(What is needed): Write every record below out exactly; no images.

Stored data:
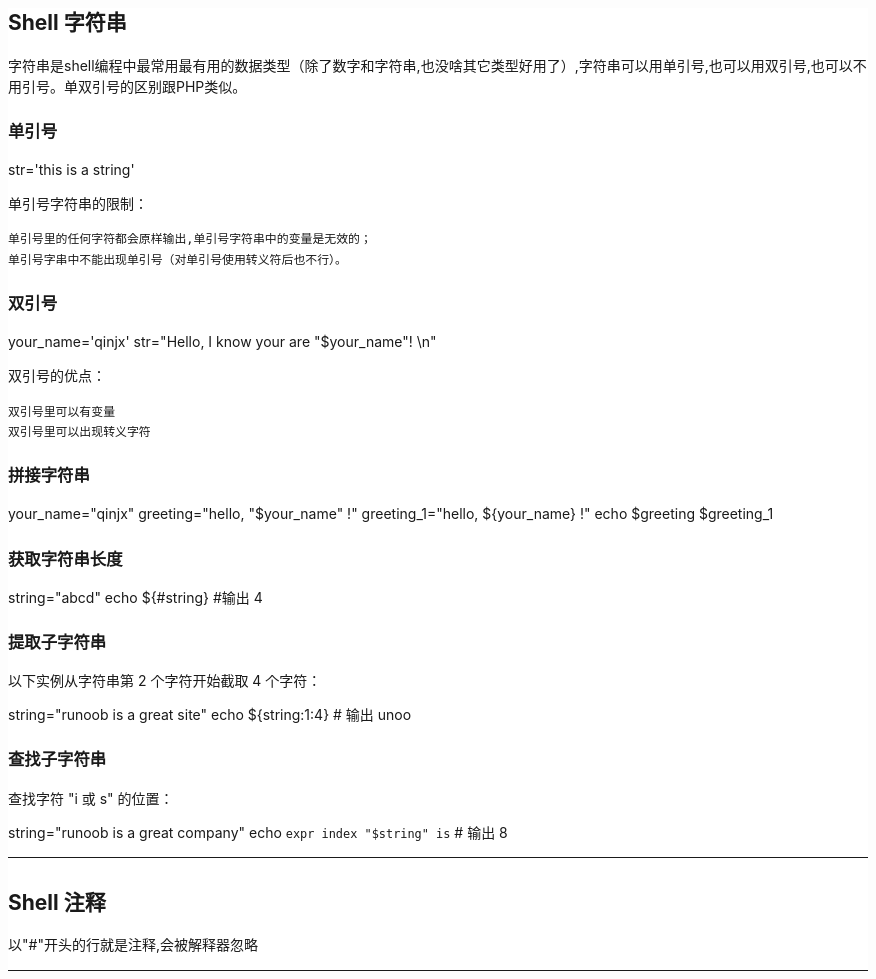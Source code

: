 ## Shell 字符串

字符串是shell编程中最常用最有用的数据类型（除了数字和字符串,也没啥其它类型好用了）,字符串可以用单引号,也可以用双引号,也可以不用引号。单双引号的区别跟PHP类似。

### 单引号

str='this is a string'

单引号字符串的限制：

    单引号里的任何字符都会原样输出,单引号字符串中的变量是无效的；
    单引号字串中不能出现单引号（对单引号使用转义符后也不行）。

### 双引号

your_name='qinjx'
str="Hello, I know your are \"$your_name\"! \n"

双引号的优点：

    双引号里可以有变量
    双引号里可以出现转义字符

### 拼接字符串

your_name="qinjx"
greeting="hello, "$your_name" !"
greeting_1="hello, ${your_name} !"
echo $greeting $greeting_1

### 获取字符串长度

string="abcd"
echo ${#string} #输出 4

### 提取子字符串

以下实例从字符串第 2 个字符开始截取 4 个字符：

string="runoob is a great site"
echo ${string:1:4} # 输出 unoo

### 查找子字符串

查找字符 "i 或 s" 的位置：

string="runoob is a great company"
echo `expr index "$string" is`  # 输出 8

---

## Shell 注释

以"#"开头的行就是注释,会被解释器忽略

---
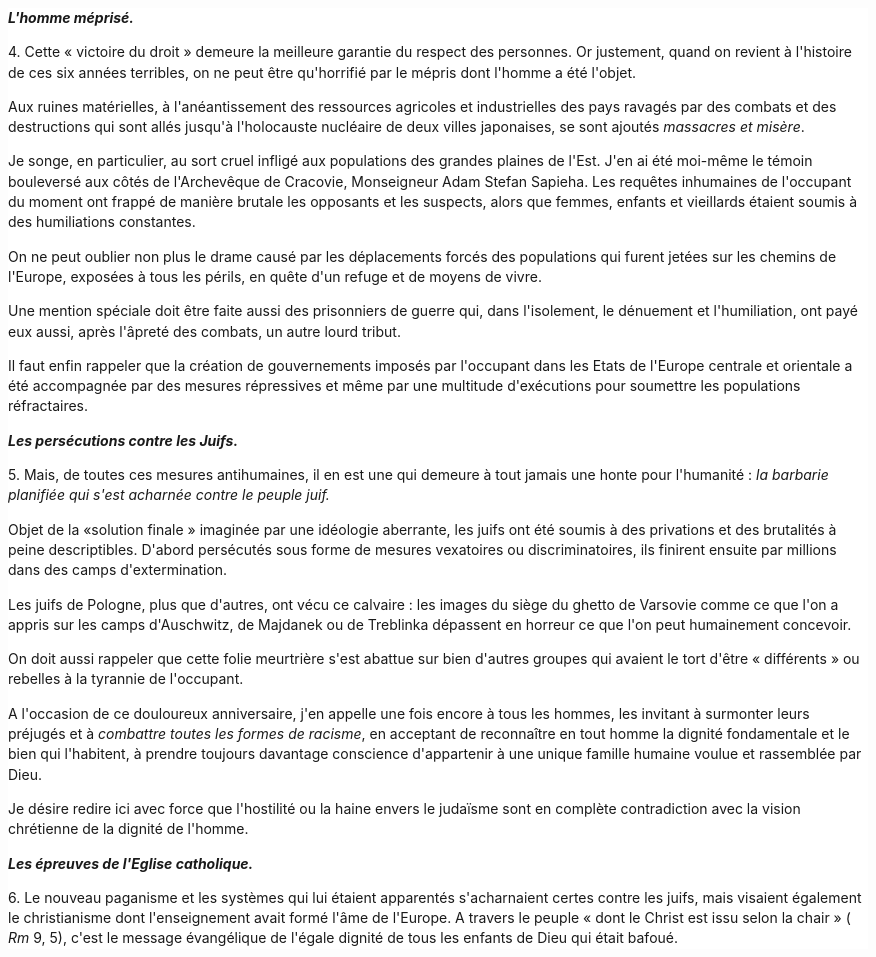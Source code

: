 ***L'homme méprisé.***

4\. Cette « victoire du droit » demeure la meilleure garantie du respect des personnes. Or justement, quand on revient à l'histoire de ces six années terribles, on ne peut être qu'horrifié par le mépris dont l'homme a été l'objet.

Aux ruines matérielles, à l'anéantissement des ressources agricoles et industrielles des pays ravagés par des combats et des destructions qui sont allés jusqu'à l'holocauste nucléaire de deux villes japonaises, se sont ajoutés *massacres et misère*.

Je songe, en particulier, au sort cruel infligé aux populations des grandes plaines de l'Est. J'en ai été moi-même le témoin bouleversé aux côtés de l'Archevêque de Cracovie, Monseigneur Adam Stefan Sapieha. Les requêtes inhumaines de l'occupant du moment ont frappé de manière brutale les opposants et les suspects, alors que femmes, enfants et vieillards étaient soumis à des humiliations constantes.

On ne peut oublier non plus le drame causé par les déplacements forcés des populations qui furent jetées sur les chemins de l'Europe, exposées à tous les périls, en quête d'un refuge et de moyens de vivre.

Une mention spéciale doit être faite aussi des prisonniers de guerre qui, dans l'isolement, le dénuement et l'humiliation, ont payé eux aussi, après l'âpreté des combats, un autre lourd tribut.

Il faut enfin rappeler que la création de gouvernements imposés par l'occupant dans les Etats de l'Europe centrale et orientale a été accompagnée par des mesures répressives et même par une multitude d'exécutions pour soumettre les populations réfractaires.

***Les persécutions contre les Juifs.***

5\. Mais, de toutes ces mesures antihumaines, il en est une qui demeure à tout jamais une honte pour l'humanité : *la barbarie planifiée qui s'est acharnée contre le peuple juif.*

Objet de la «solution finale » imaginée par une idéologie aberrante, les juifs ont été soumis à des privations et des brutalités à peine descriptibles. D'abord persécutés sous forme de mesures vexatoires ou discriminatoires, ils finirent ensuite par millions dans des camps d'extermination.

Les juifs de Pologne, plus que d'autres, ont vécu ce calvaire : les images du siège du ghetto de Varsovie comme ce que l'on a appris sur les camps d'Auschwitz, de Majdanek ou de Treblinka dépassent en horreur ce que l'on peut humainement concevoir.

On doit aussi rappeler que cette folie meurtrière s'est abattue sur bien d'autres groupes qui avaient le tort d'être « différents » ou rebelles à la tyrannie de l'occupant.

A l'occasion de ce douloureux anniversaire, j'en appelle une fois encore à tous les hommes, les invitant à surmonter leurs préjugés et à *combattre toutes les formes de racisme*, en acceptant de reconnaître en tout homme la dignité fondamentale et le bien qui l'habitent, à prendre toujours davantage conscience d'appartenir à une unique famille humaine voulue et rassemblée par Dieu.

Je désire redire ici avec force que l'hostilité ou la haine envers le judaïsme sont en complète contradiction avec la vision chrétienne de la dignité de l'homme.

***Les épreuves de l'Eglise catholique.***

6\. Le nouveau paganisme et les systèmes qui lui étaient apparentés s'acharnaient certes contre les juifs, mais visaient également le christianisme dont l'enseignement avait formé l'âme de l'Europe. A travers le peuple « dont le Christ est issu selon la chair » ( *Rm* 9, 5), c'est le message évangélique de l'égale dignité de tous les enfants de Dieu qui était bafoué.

(Written response):
Source code

: ## Shell 字符串

字符串是shell编程中最常用最有用的数据类型（除了数字和字符串,也没啥其它类型好用了）,字符串可以用单引号,也可以用双引号,也可以不用引号。单双引号的区别跟PHP类似。

### 单引号

str='this is a string'

单引号字符串的限制：

    单引号里的任何字符都会原样输出,单引号字符串中的变量是无效的；
    单引号字串中不能出现单引号（对单引号使用转义符后也不行）。

### 双引号

your_name='qinjx'
str="Hello, I know your are \"$your_name\"! \n"

双引号的优点：

    双引号里可以有变量
    双引号里可以出现转义字符

### 拼接字符串

your_name="qinjx"
greeting="hello, "$your_name" !"
greeting_1="hello, ${your_name} !"
echo $greeting $greeting_1

### 获取字符串长度

string="abcd"
echo ${#string} #输出 4

### 提取子字符串

以下实例从字符串第 2 个字符开始截取 4 个字符：

string="runoob is a great site"
echo ${string:1:4} # 输出 unoo

### 查找子字符串

查找字符 "i 或 s" 的位置：

string="runoob is a great company"
echo `expr index "$string" is`  # 输出 8

---

## Shell 注释

以"#"开头的行就是注释,会被解释器忽略

---
Source code

: ***L'homme méprisé.***

4\. Cette « victoire du droit » demeure la meilleure garantie du respect des personnes. Or justement, quand on revient à l'histoire de ces six années terribles, on ne peut être qu'horrifié par le mépris dont l'homme a été l'objet.

Aux ruines matérielles, à l'anéantissement des ressources agricoles et industrielles des pays ravagés par des combats et des destructions qui sont allés jusqu'à l'holocauste nucléaire de deux villes japonaises, se sont ajoutés *massacres et misère*.

Je songe, en particulier, au sort cruel infligé aux populations des grandes plaines de l'Est. J'en ai été moi-même le témoin bouleversé aux côtés de l'Archevêque de Cracovie, Monseigneur Adam Stefan Sapieha. Les requêtes inhumaines de l'occupant du moment ont frappé de manière brutale les opposants et les suspects, alors que femmes, enfants et vieillards étaient soumis à des humiliations constantes.

On ne peut oublier non plus le drame causé par les déplacements forcés des populations qui furent jetées sur les chemins de l'Europe, exposées à tous les périls, en quête d'un refuge et de moyens de vivre.

Une mention spéciale doit être faite aussi des prisonniers de guerre qui, dans l'isolement, le dénuement et l'humiliation, ont payé eux aussi, après l'âpreté des combats, un autre lourd tribut.

Il faut enfin rappeler que la création de gouvernements imposés par l'occupant dans les Etats de l'Europe centrale et orientale a été accompagnée par des mesures répressives et même par une multitude d'exécutions pour soumettre les populations réfractaires.

***Les persécutions contre les Juifs.***

5\. Mais, de toutes ces mesures antihumaines, il en est une qui demeure à tout jamais une honte pour l'humanité : *la barbarie planifiée qui s'est acharnée contre le peuple juif.*

Objet de la «solution finale » imaginée par une idéologie aberrante, les juifs ont été soumis à des privations et des brutalités à peine descriptibles. D'abord persécutés sous forme de mesures vexatoires ou discriminatoires, ils finirent ensuite par millions dans des camps d'extermination.

Les juifs de Pologne, plus que d'autres, ont vécu ce calvaire : les images du siège du ghetto de Varsovie comme ce que l'on a appris sur les camps d'Auschwitz, de Majdanek ou de Treblinka dépassent en horreur ce que l'on peut humainement concevoir.

On doit aussi rappeler que cette folie meurtrière s'est abattue sur bien d'autres groupes qui avaient le tort d'être « différents » ou rebelles à la tyrannie de l'occupant.

A l'occasion de ce douloureux anniversaire, j'en appelle une fois encore à tous les hommes, les invitant à surmonter leurs préjugés et à *combattre toutes les formes de racisme*, en acceptant de reconnaître en tout homme la dignité fondamentale et le bien qui l'habitent, à prendre toujours davantage conscience d'appartenir à une unique famille humaine voulue et rassemblée par Dieu.

Je désire redire ici avec force que l'hostilité ou la haine envers le judaïsme sont en complète contradiction avec la vision chrétienne de la dignité de l'homme.

***Les épreuves de l'Eglise catholique.***

6\. Le nouveau paganisme et les systèmes qui lui étaient apparentés s'acharnaient certes contre les juifs, mais visaient également le christianisme dont l'enseignement avait formé l'âme de l'Europe. A travers le peuple « dont le Christ est issu selon la chair » ( *Rm* 9, 5), c'est le message évangélique de l'égale dignité de tous les enfants de Dieu qui était bafoué.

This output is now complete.